EXERCISE MATERIALS:
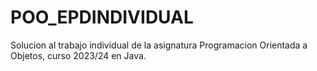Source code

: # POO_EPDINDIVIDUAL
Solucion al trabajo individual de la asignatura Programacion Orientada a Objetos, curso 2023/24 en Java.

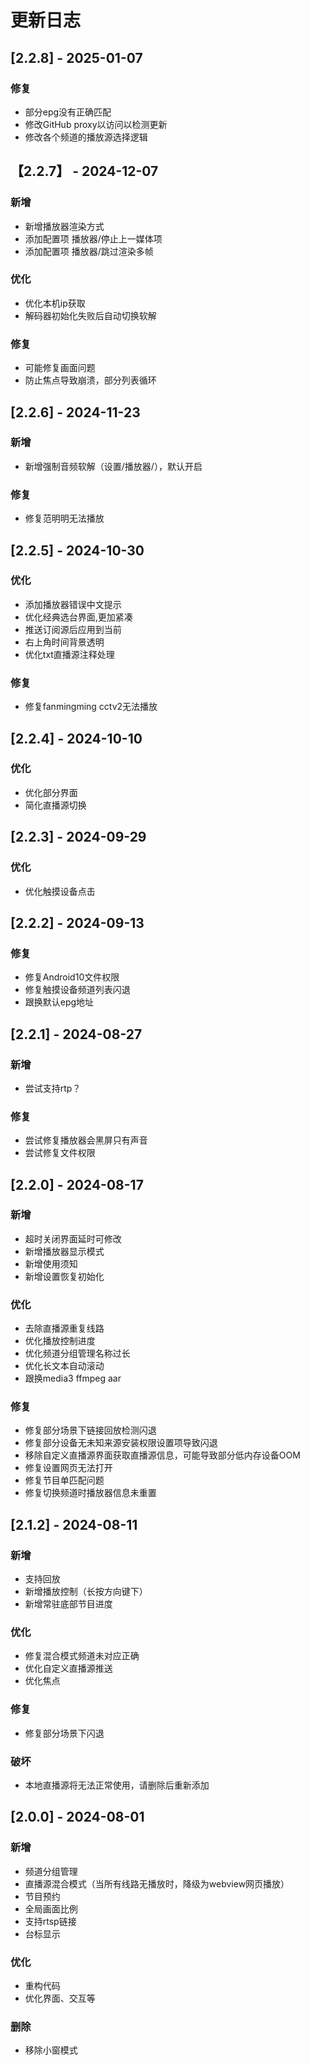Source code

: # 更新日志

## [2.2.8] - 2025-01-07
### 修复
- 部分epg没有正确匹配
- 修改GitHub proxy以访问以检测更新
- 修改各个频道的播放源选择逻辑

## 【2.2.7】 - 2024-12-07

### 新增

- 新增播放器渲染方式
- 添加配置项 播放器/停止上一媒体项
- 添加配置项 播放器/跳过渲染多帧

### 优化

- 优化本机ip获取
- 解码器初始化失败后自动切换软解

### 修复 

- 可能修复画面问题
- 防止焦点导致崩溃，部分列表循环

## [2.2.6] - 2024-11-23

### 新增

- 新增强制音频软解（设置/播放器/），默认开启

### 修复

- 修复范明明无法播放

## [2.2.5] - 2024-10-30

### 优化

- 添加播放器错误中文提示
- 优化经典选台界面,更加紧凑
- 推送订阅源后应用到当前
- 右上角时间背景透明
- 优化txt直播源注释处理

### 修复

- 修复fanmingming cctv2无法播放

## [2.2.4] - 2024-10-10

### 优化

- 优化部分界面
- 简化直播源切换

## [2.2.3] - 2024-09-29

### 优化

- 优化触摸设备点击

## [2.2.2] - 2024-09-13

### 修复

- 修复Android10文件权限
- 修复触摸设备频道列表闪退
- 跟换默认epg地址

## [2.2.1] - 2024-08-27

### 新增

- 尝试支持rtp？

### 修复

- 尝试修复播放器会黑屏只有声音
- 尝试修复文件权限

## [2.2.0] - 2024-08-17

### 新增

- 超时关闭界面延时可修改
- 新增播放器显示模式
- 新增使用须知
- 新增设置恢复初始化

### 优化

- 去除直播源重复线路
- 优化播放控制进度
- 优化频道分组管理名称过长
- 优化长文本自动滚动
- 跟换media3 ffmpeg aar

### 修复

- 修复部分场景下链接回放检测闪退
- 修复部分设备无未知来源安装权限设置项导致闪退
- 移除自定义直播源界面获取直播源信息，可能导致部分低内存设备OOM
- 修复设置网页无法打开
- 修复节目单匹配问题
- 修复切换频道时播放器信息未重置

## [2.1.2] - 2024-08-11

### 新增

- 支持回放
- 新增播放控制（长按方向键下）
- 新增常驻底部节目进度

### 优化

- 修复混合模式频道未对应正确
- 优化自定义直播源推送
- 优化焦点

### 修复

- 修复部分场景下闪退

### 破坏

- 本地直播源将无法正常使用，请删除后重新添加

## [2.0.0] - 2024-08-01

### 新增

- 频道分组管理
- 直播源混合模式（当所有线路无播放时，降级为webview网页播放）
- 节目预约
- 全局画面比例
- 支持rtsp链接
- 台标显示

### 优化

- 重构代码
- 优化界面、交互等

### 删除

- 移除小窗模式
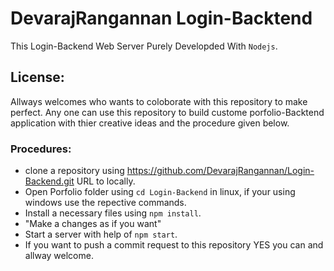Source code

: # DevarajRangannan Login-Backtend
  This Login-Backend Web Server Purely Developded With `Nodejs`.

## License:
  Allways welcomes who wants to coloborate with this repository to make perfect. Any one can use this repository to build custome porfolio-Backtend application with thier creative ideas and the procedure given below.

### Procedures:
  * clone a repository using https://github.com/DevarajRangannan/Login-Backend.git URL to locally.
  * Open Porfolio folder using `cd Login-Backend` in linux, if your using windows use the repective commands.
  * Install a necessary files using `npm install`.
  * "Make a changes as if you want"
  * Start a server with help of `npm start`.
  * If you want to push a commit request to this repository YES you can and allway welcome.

PROBLEM TO WORK ON: Show all lines from the entries that hold "repository".

THE COMPLETED TASK:
  Allways welcomes who wants to coloborate with this repository to make perfect. Any one can use this repository to build custome porfolio-Backtend application with thier creative ideas and the procedure given below.
  * clone a repository using https://github.com/DevarajRangannan/Login-Backend.git URL to locally.
  * If you want to push a commit request to this repository YES you can and allway welcome.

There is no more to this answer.